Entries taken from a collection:
──────
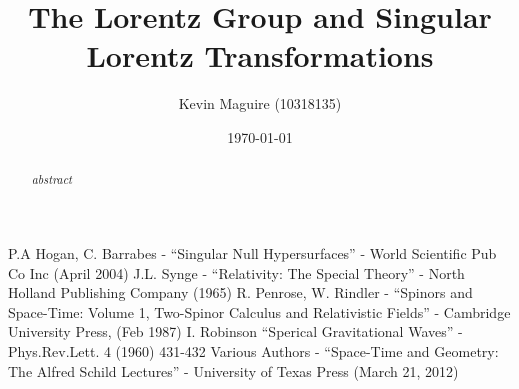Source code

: \documentclass[floatfix,aps,prd,amsmath,amssymb]{revtex4}
\begin{document}
\title{The Lorentz Group and Singular Lorentz Transformations}
\author{Kevin Maguire (10318135)}
\date{\today}

\begin{abstract}
\textit{abstract}
\end{abstract}

\maketitle
{}


\newpage

\tableofcontents

\newpage









 






\begin{thebibliography}{10}
P.A Hogan, C. Barrabes - ``Singular Null Hypersurfaces'' - World Scientific Pub Co Inc (April 2004)
J.L. Synge - ``Relativity: The Special Theory'' - North Holland Publishing Company (1965)
R. Penrose, W. Rindler - ``Spinors and Space-Time: Volume 1, Two-Spinor Calculus and Relativistic Fields'' - Cambridge University Press, (Feb 1987)
I. Robinson ``Sperical Gravitational Waves'' - Phys.Rev.Lett. 4 (1960) 431-432
Various Authors - ``Space-Time and Geometry: The Alfred Schild Lectures'' - University of Texas Press (March 21, 2012)
\end{thebibliography}
\end{document}
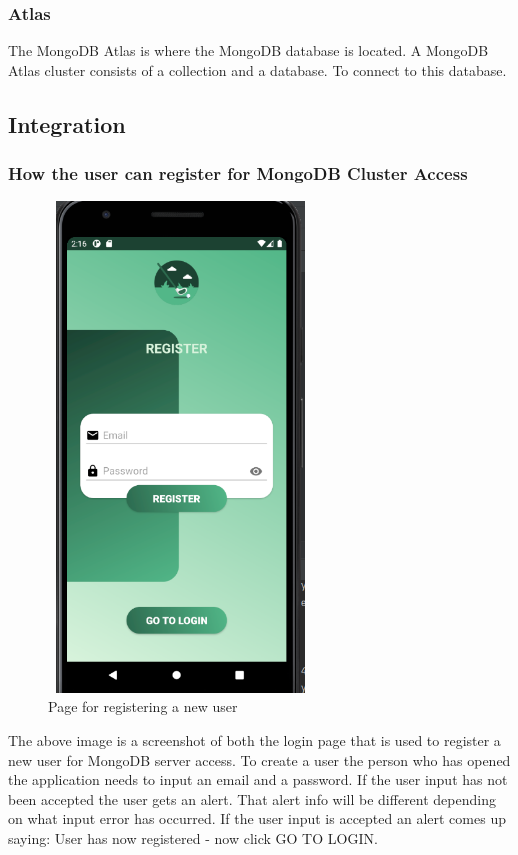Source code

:\subsubsection{Atlas}
The MongoDB Atlas is where the MongoDB database is located. A MongoDB Atlas cluster consists of a collection and a database. To connect to this database.
\subsection{Integration}
\subsubsection{How the user can register for MongoDB Cluster Access}
\begin{figure}[H]
    \centering
    \includegraphics[width=7cm, height = 13cm]{img/registerPage.PNG}
    \caption{Page for registering a new user}
    \label{fig:altas config}
\end{figure}
The above image is a screenshot of both the login page that is used to register a new user for MongoDB server access. To create a user the person who has opened the application needs to input an email and a password. If the user input has not been accepted the user gets an alert. That alert info will be different depending on what input error has occurred. If the user input is accepted an alert comes up saying: User has now registered - now click GO TO LOGIN.
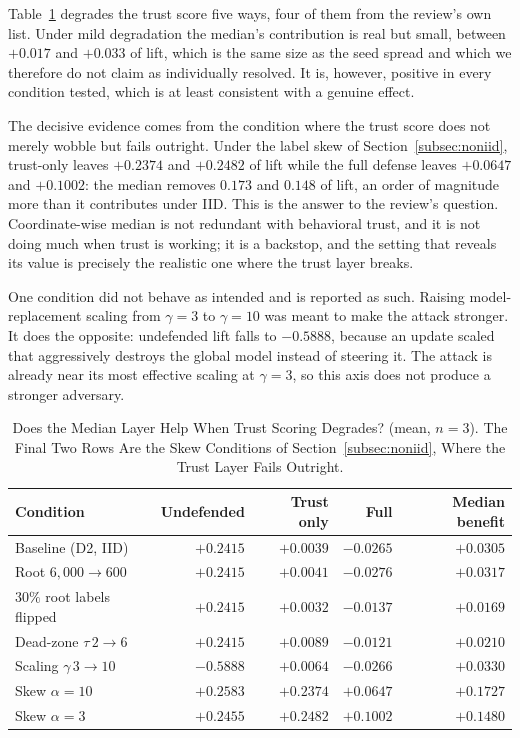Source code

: \documentclass[journal]{IEEEtran}
\begin{document}
Table~\ref{tab:mediannec} degrades the trust score five ways, four of them from the review's own list. Under mild degradation the median's contribution is real but small, between $+0.017$ and $+0.033$ of lift, which is the same size as the seed spread and which we therefore do not claim as individually resolved. It is, however, positive in every condition tested, which is at least consistent with a genuine effect.

The decisive evidence comes from the condition where the trust score does not merely wobble but fails outright. Under the label skew of Section~\ref{subsec:noniid}, trust-only leaves $+0.2374$ and $+0.2482$ of lift while the full defense leaves $+0.0647$ and $+0.1002$: the median removes $0.173$ and $0.148$ of lift, an order of magnitude more than it contributes under IID. This is the answer to the review's question. Coordinate-wise median is not redundant with behavioral trust, and it is not doing much when trust is working; it is a backstop, and the setting that reveals its value is precisely the realistic one where the trust layer breaks.

One condition did not behave as intended and is reported as such. Raising model-replacement scaling from $\gamma = 3$ to $\gamma = 10$ was meant to make the attack stronger. It does the opposite: undefended lift falls to $-0.5888$, because an update scaled that aggressively destroys the global model instead of steering it. The attack is already near its most effective scaling at $\gamma = 3$, so this axis does not produce a stronger adversary.

\begin{table}[!t]
\renewcommand{\arraystretch}{1.2}
\caption{Does the Median Layer Help When Trust Scoring Degrades? (mean, $n=3$). The Final Two Rows Are the Skew Conditions of Section~\ref{subsec:noniid}, Where the Trust Layer Fails Outright.}
\label{tab:mediannec}
\centering
\footnotesize
\setlength{\tabcolsep}{3pt}
\begin{tabular}{@{}l rrrr@{}}
\toprule
\textbf{Condition} & \textbf{Undefended} & \textbf{Trust only} & \textbf{Full} & \textbf{Median benefit} \\
\midrule
Baseline (D2, IID)          & $+0.2415$ & $+0.0039$ & $-0.0265$ & $+0.0305$ \\
Root $6{,}000 \to 600$      & $+0.2415$ & $+0.0041$ & $-0.0276$ & $+0.0317$ \\
$30\%$ root labels flipped  & $+0.2415$ & $+0.0032$ & $-0.0137$ & $+0.0169$ \\
Dead-zone $\tau\,2 \to 6$   & $+0.2415$ & $+0.0089$ & $-0.0121$ & $+0.0210$ \\
Scaling $\gamma\,3 \to 10$  & $-0.5888$ & $+0.0064$ & $-0.0266$ & $+0.0330$ \\
\midrule
Skew $\alpha{=}10$          & $+0.2583$ & $+0.2374$ & $+0.0647$ & $\mathbf{+0.1727}$ \\
Skew $\alpha{=}3$           & $+0.2455$ & $+0.2482$ & $+0.1002$ & $\mathbf{+0.1480}$ \\
\bottomrule
\end{tabular}
\end{table}
\end{document}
──────
_PROBLEM DETAILS_.
Whenever a line in the entries holds the word "mathbf", copy that line.

_WRITTEN SOLUTION_.
Skew $\alpha{=}10$          & $+0.2583$ & $+0.2374$ & $+0.0647$ & $\mathbf{+0.1727}$ \\
Skew $\alpha{=}3$           & $+0.2455$ & $+0.2482$ & $+0.1002$ & $\mathbf{+0.1480}$ \\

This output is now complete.